* Entries supplied
——————
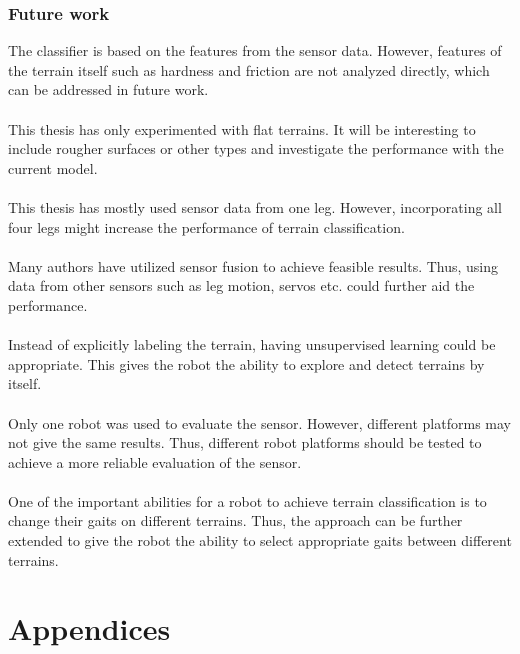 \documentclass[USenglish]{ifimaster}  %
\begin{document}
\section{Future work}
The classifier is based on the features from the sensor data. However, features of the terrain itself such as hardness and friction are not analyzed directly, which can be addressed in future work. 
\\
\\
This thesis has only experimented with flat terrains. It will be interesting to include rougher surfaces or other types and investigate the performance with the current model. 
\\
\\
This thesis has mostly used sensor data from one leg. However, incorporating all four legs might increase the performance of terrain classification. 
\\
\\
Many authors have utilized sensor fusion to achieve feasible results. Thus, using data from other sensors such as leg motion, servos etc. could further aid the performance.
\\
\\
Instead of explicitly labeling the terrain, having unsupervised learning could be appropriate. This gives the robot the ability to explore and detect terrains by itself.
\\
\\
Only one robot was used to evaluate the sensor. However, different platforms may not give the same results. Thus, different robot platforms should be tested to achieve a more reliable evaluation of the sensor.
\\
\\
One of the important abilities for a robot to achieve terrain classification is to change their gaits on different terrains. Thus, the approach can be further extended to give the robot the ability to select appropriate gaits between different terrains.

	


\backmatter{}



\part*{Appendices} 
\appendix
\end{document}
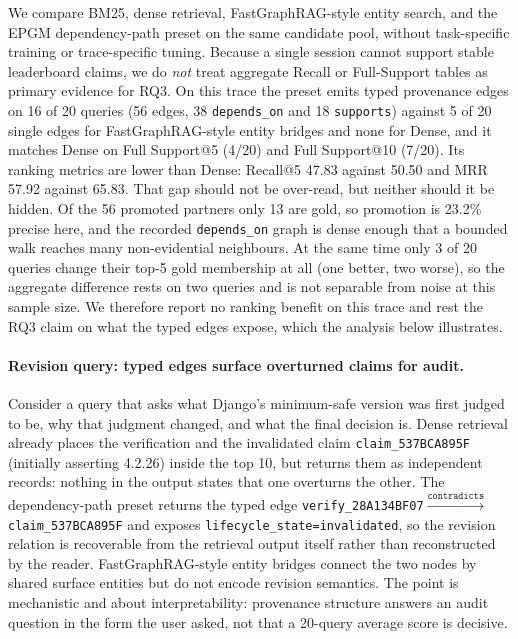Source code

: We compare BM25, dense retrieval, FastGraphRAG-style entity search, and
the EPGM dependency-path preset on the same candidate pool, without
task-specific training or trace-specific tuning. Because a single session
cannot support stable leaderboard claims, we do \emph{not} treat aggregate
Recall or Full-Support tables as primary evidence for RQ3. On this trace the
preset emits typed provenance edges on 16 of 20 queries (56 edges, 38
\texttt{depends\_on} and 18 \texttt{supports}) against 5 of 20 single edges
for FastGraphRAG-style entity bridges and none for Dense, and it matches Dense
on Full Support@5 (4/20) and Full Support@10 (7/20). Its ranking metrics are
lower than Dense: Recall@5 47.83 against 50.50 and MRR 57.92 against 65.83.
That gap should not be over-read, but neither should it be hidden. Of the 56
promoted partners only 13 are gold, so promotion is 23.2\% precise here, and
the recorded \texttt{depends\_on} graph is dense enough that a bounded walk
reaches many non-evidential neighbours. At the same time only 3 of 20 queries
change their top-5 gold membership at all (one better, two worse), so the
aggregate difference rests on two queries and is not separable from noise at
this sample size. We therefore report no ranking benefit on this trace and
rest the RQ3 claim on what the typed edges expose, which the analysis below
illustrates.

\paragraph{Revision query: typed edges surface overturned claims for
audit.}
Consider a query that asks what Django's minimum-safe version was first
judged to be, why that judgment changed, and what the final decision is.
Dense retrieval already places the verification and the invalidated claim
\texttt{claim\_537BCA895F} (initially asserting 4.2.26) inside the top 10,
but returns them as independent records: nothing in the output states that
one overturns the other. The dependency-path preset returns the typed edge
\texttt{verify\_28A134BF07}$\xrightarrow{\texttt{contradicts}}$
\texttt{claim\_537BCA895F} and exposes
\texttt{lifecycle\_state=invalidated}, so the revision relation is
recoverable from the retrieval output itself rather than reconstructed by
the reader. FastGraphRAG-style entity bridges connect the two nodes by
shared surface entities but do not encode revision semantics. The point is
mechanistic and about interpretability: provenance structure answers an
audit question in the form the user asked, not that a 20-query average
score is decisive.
——————
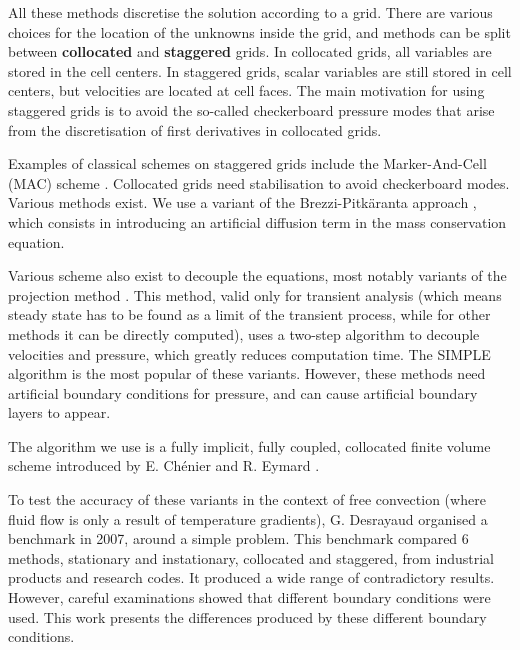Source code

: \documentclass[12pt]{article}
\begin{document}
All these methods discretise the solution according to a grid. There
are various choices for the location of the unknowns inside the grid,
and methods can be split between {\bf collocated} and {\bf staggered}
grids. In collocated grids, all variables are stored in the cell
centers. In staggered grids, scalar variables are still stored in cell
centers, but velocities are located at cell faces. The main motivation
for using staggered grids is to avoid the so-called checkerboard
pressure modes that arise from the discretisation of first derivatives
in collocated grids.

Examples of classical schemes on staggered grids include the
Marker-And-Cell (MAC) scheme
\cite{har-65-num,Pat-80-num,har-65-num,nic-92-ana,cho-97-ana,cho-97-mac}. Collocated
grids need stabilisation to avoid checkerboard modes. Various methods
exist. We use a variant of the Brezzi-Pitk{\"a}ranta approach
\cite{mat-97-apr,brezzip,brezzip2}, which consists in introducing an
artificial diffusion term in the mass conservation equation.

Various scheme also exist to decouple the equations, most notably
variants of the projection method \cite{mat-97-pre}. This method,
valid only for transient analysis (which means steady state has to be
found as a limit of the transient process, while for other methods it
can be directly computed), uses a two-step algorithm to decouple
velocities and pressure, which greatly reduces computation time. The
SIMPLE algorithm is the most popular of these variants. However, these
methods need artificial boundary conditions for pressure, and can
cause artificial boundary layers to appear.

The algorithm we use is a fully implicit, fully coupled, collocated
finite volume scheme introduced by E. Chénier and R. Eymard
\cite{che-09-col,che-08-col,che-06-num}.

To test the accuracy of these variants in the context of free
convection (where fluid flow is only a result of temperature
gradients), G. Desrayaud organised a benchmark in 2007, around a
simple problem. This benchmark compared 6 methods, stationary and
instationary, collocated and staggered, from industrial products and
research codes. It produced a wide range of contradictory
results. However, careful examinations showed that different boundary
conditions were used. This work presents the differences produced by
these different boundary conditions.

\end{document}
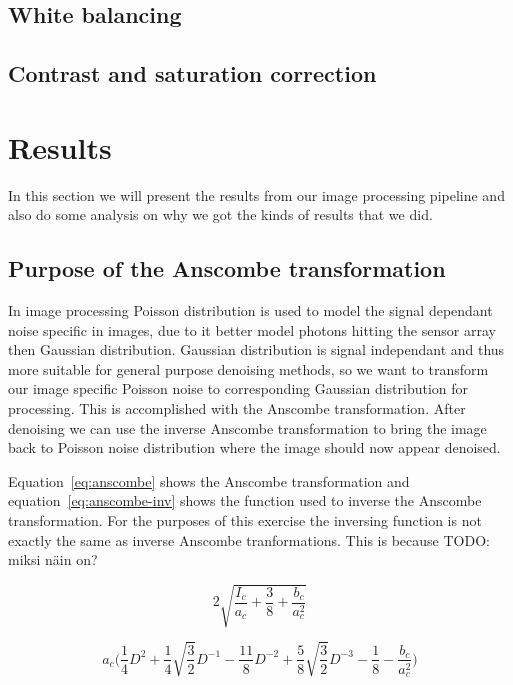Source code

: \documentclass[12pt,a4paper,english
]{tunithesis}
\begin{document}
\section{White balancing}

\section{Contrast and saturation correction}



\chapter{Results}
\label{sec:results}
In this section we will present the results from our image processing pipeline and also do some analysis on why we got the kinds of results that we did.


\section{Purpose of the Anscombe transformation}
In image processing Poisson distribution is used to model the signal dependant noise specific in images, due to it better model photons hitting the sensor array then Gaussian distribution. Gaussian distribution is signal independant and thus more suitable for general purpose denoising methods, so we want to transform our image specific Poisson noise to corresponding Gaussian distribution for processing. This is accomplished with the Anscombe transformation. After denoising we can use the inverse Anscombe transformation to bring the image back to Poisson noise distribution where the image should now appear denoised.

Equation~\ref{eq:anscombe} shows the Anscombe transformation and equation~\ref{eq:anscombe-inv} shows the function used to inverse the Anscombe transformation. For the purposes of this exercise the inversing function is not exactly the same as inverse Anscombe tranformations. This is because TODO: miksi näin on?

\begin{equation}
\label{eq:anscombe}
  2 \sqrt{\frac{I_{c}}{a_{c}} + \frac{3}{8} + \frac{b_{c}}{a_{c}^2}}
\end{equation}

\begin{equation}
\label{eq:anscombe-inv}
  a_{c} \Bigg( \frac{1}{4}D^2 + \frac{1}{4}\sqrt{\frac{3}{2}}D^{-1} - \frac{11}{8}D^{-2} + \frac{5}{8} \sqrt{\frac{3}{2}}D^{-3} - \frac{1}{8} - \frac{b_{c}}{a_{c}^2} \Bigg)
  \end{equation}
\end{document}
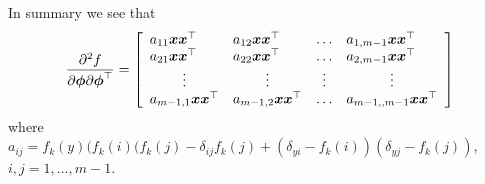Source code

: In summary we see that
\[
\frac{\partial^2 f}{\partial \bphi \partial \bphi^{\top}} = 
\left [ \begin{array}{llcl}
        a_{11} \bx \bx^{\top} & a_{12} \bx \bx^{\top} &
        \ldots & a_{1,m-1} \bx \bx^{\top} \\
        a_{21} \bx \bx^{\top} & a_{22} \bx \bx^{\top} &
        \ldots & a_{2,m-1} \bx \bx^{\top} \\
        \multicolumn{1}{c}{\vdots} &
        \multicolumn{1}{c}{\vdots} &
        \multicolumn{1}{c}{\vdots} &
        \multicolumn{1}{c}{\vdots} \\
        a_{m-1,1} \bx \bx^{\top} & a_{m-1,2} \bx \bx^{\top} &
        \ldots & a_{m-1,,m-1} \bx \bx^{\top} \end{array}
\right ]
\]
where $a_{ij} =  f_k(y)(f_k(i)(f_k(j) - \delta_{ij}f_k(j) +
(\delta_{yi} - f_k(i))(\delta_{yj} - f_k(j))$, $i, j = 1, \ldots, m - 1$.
——————
* Exercise prompt
Line count for the string "using": work it out from the records above and reply with the number alone.

* Response to the task
2